- DATA EXCERPTS
____________

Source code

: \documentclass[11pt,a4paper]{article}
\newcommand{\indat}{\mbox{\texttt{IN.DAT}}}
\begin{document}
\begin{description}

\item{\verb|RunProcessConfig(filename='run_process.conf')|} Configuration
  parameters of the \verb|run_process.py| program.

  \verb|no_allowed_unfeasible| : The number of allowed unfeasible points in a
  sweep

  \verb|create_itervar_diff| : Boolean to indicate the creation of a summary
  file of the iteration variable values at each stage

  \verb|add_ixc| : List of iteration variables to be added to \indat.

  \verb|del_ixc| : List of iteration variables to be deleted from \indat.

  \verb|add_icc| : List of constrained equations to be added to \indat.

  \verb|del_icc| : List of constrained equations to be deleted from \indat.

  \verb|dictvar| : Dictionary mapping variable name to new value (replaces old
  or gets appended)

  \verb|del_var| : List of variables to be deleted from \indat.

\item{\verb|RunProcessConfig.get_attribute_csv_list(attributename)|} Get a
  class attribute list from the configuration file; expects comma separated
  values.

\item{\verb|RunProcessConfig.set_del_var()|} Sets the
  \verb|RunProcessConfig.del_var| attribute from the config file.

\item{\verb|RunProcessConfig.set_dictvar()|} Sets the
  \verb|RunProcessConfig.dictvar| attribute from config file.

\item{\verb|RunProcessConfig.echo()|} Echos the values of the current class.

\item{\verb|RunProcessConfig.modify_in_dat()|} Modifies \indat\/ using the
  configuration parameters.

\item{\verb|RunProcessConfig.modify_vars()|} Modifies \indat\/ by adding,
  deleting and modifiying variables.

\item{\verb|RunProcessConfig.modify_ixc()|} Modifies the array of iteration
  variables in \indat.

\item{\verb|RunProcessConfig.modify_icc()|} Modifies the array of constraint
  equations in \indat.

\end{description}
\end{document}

____________

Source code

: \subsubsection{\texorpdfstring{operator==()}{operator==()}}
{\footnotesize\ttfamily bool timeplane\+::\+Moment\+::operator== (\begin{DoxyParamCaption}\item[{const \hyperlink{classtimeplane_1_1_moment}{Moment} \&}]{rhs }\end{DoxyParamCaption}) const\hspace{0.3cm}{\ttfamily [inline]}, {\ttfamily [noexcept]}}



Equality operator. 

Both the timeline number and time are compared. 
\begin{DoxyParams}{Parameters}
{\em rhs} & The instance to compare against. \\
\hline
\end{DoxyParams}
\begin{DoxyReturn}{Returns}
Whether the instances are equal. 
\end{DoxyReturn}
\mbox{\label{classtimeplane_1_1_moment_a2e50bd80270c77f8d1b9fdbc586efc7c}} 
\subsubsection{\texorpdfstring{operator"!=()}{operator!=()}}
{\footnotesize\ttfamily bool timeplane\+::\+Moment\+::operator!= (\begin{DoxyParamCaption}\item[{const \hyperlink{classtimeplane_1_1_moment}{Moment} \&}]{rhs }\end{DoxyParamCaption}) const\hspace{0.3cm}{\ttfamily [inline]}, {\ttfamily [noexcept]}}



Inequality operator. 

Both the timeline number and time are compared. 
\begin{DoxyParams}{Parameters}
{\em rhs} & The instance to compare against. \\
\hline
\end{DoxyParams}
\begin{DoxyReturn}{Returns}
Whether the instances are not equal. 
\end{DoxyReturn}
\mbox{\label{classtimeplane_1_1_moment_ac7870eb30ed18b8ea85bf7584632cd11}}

____________

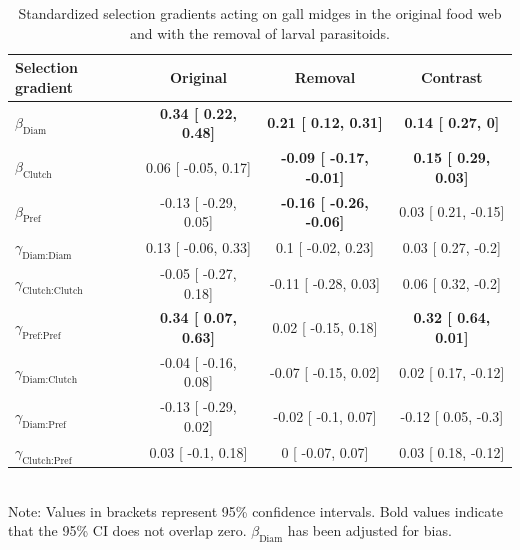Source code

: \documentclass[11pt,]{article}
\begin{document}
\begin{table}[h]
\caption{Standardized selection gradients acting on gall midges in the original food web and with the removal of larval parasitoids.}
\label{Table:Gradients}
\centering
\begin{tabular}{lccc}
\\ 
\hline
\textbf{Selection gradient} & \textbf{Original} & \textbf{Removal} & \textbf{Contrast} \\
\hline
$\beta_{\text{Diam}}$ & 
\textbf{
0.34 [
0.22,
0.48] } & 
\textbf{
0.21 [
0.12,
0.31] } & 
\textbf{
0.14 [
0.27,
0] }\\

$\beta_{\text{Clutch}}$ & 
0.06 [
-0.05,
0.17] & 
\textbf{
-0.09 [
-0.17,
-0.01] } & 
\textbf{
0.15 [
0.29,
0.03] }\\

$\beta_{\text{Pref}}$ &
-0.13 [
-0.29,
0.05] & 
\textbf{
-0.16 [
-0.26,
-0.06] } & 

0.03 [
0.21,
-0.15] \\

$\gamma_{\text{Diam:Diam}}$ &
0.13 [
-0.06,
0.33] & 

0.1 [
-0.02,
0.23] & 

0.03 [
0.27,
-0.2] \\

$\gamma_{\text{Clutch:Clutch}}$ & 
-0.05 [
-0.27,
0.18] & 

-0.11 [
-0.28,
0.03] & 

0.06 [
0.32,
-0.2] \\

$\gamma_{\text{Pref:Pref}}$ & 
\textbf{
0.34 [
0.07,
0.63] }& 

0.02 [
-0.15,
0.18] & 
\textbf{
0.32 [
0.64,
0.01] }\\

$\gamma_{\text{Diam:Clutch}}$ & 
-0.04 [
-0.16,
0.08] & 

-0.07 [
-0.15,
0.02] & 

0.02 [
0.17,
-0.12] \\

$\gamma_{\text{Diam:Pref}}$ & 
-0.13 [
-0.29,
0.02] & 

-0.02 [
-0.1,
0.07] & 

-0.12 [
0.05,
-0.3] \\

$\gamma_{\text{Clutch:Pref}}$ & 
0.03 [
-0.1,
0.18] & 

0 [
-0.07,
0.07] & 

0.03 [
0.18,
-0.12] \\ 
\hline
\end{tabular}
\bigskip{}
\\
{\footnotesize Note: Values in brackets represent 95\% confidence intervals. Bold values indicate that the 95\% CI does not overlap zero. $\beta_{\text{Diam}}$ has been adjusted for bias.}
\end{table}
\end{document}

____________

- ASSIGNED TASK
Your answer should be the lines above that contain the word "documentclass", copied out.

- RESULT FOR THIS EXERCISE
: \documentclass[11pt,a4paper]{article}
: \documentclass[11pt,]{article}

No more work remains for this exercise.